*** Opening RECORDS PROVIDED ***

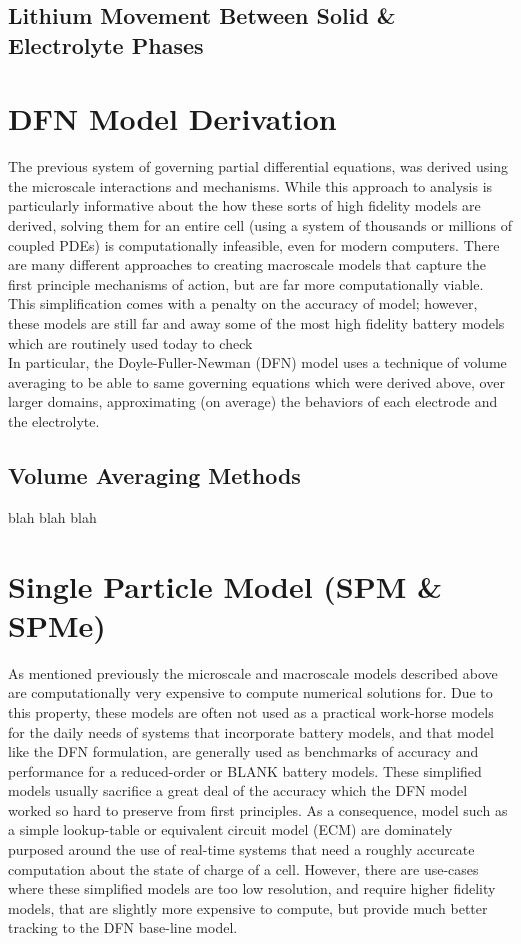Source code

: \documentclass[lettersize,journal]{IEEEtran}
\begin{document}
\subsection{Lithium Movement Between Solid \& Electrolyte Phases}


\section{DFN Model Derivation}

The previous system of governing partial differential equations, was derived using the microscale interactions and mechanisms. While this approach to analysis is particularly informative about the how these sorts of high fidelity models are derived, solving them for an entire cell (using a system of thousands or millions of coupled PDEs) is computationally infeasible, even for modern computers. There are many different approaches to creating macroscale models that capture the first principle mechanisms of action, but are far more computationally viable. This simplification comes with a penalty on the accuracy of model; however, these models are still far and away some of the most high fidelity battery models which are routinely used today to check  \\

In particular, the Doyle-Fuller-Newman (DFN) model uses a technique of volume averaging to be able to same governing equations which were derived above, over larger domains, approximating (on average) the behaviors of each electrode and the electrolyte. \\

\subsection{Volume Averaging Methods}

blah blah blah

\section{Single Particle Model (SPM \& SPMe)}

As mentioned previously the microscale and macroscale models described above are computationally very expensive to compute numerical solutions for. Due to this property, these models are often not used as a practical work-horse models for the daily needs of systems that incorporate battery models, and that model like the DFN formulation, are generally used as benchmarks of accuracy and performance for a reduced-order or BLANK battery models. These simplified models usually sacrifice a great deal of the accuracy which the DFN model worked so hard to preserve from first principles. As a consequence, model such as a simple lookup-table or equivalent circuit model (ECM) are dominately purposed around the use of real-time systems that need a roughly accurcate computation about the state of charge of a cell. However, there are use-cases where these simplified models are too low resolution, and require higher fidelity models, that are slightly more expensive to compute, but provide much better tracking to the DFN base-line model. \\
\end{document}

*** Closing RECORDS PROVIDED ***

**EXERCISE DESCRIPTION:**
Show each line of the material that includes the string "governing" by copying it.

**THE ANSWER:**
The previous system of governing partial differential equations, was derived using the microscale interactions and mechanisms. While this approach to analysis is particularly informative about the how these sorts of high fidelity models are derived, solving them for an entire cell (using a system of thousands or millions of coupled PDEs) is computationally infeasible, even for modern computers. There are many different approaches to creating macroscale models that capture the first principle mechanisms of action, but are far more computationally viable. This simplification comes with a penalty on the accuracy of model; however, these models are still far and away some of the most high fidelity battery models which are routinely used today to check  \\
In particular, the Doyle-Fuller-Newman (DFN) model uses a technique of volume averaging to be able to same governing equations which were derived above, over larger domains, approximating (on average) the behaviors of each electrode and the electrolyte. \\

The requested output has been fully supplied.